Much of that is because of the fact that Vaughn has finally grounded his style, which feels heavily inspired by Quentin Tarantino’s body of work. The movie opens with homages to the killing of Frank Whaley’s character and Christopher Walken’s gold watch soliloquy from “Pulp Fiction”. Less than two minutes later, it’s out of the gates with the sort of sudden, fast-paced action sequences that Tarantino had fun with in his first volume of “Kill Bill”. And as is true of Tarantino, Vaughn’s action sequences benefit extraordinarily from his music choices. “Give It Up” by KC and the Sunshine Band during a hand-on-hand combat, for example, or even better, a riot that takes place inside a church that is matched with a cover of “Free Bird” by Lynyrd Skynyrd.
Oh and, of course, Samuel L. Jackson stars. Samuel plays Valentine, a hacker. There’s a role that feels more standard than any other in a modern action movie, but he certainly makes something of it. The lisp he takes on for his role as Valentine makes for his most enjoyable character in years. (This being a man that has starred in well over 100 films.) As his foils are Colin Firth and Michael Caine, who are great in their respective roles. The main focus of the plot, though, is Eggsy, portrayed by Taron Egerton.
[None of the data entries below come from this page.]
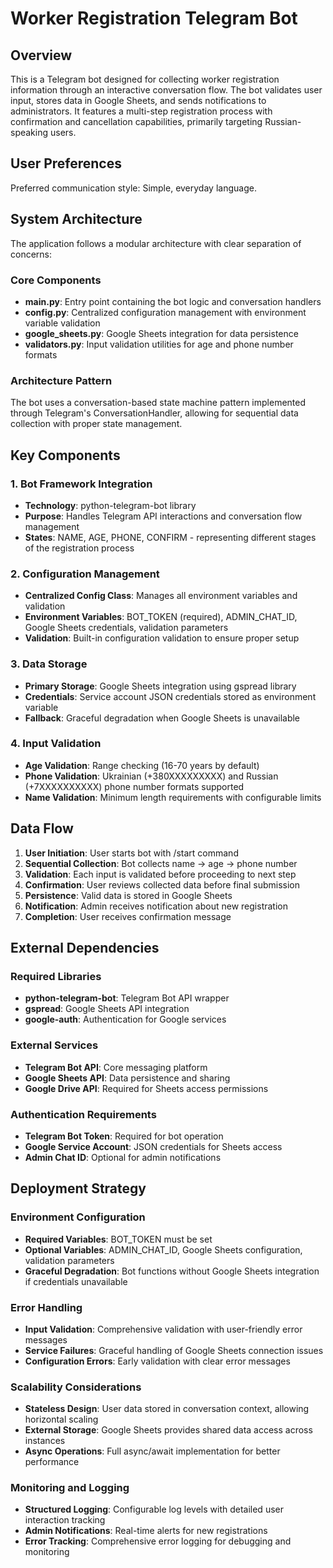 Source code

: # Worker Registration Telegram Bot

## Overview

This is a Telegram bot designed for collecting worker registration information through an interactive conversation flow. The bot validates user input, stores data in Google Sheets, and sends notifications to administrators. It features a multi-step registration process with confirmation and cancellation capabilities, primarily targeting Russian-speaking users.

## User Preferences

Preferred communication style: Simple, everyday language.

## System Architecture

The application follows a modular architecture with clear separation of concerns:

### Core Components
- **main.py**: Entry point containing the bot logic and conversation handlers
- **config.py**: Centralized configuration management with environment variable validation
- **google_sheets.py**: Google Sheets integration for data persistence
- **validators.py**: Input validation utilities for age and phone number formats

### Architecture Pattern
The bot uses a conversation-based state machine pattern implemented through Telegram's ConversationHandler, allowing for sequential data collection with proper state management.

## Key Components

### 1. Bot Framework Integration
- **Technology**: python-telegram-bot library
- **Purpose**: Handles Telegram API interactions and conversation flow management
- **States**: NAME, AGE, PHONE, CONFIRM - representing different stages of the registration process

### 2. Configuration Management
- **Centralized Config Class**: Manages all environment variables and validation
- **Environment Variables**: BOT_TOKEN (required), ADMIN_CHAT_ID, Google Sheets credentials, validation parameters
- **Validation**: Built-in configuration validation to ensure proper setup

### 3. Data Storage
- **Primary Storage**: Google Sheets integration using gspread library
- **Credentials**: Service account JSON credentials stored as environment variable
- **Fallback**: Graceful degradation when Google Sheets is unavailable

### 4. Input Validation
- **Age Validation**: Range checking (16-70 years by default)
- **Phone Validation**: Ukrainian (+380XXXXXXXXX) and Russian (+7XXXXXXXXXX) phone number formats supported
- **Name Validation**: Minimum length requirements with configurable limits

## Data Flow

1. **User Initiation**: User starts bot with /start command
2. **Sequential Collection**: Bot collects name → age → phone number
3. **Validation**: Each input is validated before proceeding to next step
4. **Confirmation**: User reviews collected data before final submission
5. **Persistence**: Valid data is stored in Google Sheets
6. **Notification**: Admin receives notification about new registration
7. **Completion**: User receives confirmation message

## External Dependencies

### Required Libraries
- **python-telegram-bot**: Telegram Bot API wrapper
- **gspread**: Google Sheets API integration
- **google-auth**: Authentication for Google services

### External Services
- **Telegram Bot API**: Core messaging platform
- **Google Sheets API**: Data persistence and sharing
- **Google Drive API**: Required for Sheets access permissions

### Authentication Requirements
- **Telegram Bot Token**: Required for bot operation
- **Google Service Account**: JSON credentials for Sheets access
- **Admin Chat ID**: Optional for admin notifications

## Deployment Strategy

### Environment Configuration
- **Required Variables**: BOT_TOKEN must be set
- **Optional Variables**: ADMIN_CHAT_ID, Google Sheets configuration, validation parameters
- **Graceful Degradation**: Bot functions without Google Sheets integration if credentials unavailable

### Error Handling
- **Input Validation**: Comprehensive validation with user-friendly error messages
- **Service Failures**: Graceful handling of Google Sheets connection issues
- **Configuration Errors**: Early validation with clear error messages

### Scalability Considerations
- **Stateless Design**: User data stored in conversation context, allowing horizontal scaling
- **External Storage**: Google Sheets provides shared data access across instances
- **Async Operations**: Full async/await implementation for better performance

### Monitoring and Logging
- **Structured Logging**: Configurable log levels with detailed user interaction tracking
- **Admin Notifications**: Real-time alerts for new registrations
- **Error Tracking**: Comprehensive error logging for debugging and monitoring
Eggsy is something of a juvenile delinquent when the film starts up, but he has a considerable amount of skill. He’s trained to work for the secret agency Kingsman. There’s a lot of competition surrounding him, but that’s not what he’s up against. The question that remains at stake here is, Will he be able to combat Valentine in his flawless attempts to destroy the world as we know it?
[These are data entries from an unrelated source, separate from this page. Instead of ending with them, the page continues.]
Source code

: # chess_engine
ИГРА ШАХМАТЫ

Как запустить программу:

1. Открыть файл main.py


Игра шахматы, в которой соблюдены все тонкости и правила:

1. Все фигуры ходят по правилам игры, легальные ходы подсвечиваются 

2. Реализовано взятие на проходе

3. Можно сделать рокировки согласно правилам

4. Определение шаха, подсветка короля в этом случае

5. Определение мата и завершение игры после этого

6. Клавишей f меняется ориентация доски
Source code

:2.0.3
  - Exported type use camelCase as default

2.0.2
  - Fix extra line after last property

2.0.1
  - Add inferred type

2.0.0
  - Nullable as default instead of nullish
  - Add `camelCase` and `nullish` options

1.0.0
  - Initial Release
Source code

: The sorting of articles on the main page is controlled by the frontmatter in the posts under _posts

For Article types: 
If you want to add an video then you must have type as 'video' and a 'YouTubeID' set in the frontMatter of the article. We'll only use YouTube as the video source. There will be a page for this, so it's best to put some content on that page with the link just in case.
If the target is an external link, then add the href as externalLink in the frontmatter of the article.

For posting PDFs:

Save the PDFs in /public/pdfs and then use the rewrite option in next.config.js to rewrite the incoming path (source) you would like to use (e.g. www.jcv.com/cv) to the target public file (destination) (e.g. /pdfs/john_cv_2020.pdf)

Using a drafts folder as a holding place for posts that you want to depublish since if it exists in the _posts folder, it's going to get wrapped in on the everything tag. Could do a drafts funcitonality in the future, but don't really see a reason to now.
Taron Egerton does a fine job in this role. He gives a performance not unlike Aaron Taylor-Johnson’s in “Kick-Ass”, but here, we have a hero who is a lot more believable. He takes the lead in several of the movie’s comic booky action sequences, which are awesomely choreographed. I’ll give another special mention to the church riot sequence, which is truly hilarious and exciting enough to warrant eight more mentions. In its final third, “Kingsman” shows a knack for making its action sequences feel delightfully random. Matthew Vaughn spends an entire scene seemingly creating a blend of “Pomp and Circumstance”, LSD, fireworks, and the climax from “Raiders of the Lost Ark”. The results are fantastic. The whole final third of “Kingsman” is the peak of its ridiculous fun. It gets bonus points for ending just like a Bond movie, which, I’d assume, was its intention in the first place.